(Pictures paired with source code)
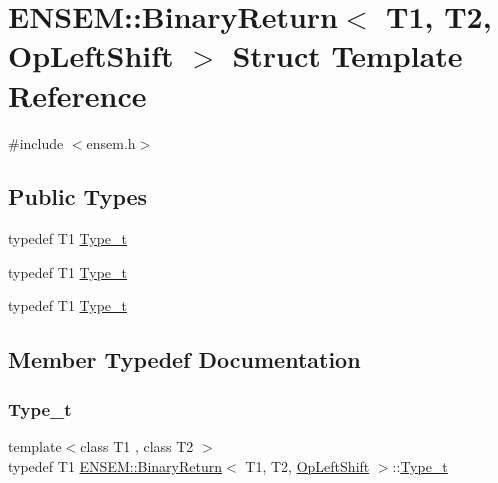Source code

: \hypertarget{structENSEM_1_1BinaryReturn_3_01T1_00_01T2_00_01OpLeftShift_01_4}{}\section{E\+N\+S\+EM\+:\+:Binary\+Return$<$ T1, T2, Op\+Left\+Shift $>$ Struct Template Reference}
\label{structENSEM_1_1BinaryReturn_3_01T1_00_01T2_00_01OpLeftShift_01_4}


{\ttfamily \#include $<$ensem.\+h$>$}

\subsection*{Public Types}
\begin{DoxyCompactItemize}
\item 
typedef T1 \mbox{\hyperlink{structENSEM_1_1BinaryReturn_3_01T1_00_01T2_00_01OpLeftShift_01_4_a5b3c8cfdda3306ec2d9343185aba7e71}{Type\+\_\+t}}
\item 
typedef T1 \mbox{\hyperlink{structENSEM_1_1BinaryReturn_3_01T1_00_01T2_00_01OpLeftShift_01_4_a5b3c8cfdda3306ec2d9343185aba7e71}{Type\+\_\+t}}
\item 
typedef T1 \mbox{\hyperlink{structENSEM_1_1BinaryReturn_3_01T1_00_01T2_00_01OpLeftShift_01_4_a5b3c8cfdda3306ec2d9343185aba7e71}{Type\+\_\+t}}
\end{DoxyCompactItemize}


\subsection{Member Typedef Documentation}
\mbox{\label{structENSEM_1_1BinaryReturn_3_01T1_00_01T2_00_01OpLeftShift_01_4_a5b3c8cfdda3306ec2d9343185aba7e71}} 
\subsubsection{\texorpdfstring{Type\_t}{Type\_t}\hspace{0.1cm}{\footnotesize\ttfamily [1/3]}}
{\footnotesize\ttfamily template$<$class T1 , class T2 $>$ \\
typedef T1 \mbox{\hyperlink{structENSEM_1_1BinaryReturn}{E\+N\+S\+E\+M\+::\+Binary\+Return}}$<$ T1, T2, \mbox{\hyperlink{structENSEM_1_1OpLeftShift}{Op\+Left\+Shift}} $>$\+::\mbox{\hyperlink{structENSEM_1_1BinaryReturn_3_01T1_00_01T2_00_01OpLeftShift_01_4_a5b3c8cfdda3306ec2d9343185aba7e71}{Type\+\_\+t}}}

* YOUR TASK
Filter the records above, keeping each line that contains the word "ttfamily".

* EXERCISE OUTPUT
{\ttfamily \#include $<$ensem.\+h$>$}
\subsubsection{\texorpdfstring{Type\_t}{Type\_t}\hspace{0.1cm}{\footnotesize\ttfamily [1/3]}}
{\footnotesize\ttfamily template$<$class T1 , class T2 $>$ \\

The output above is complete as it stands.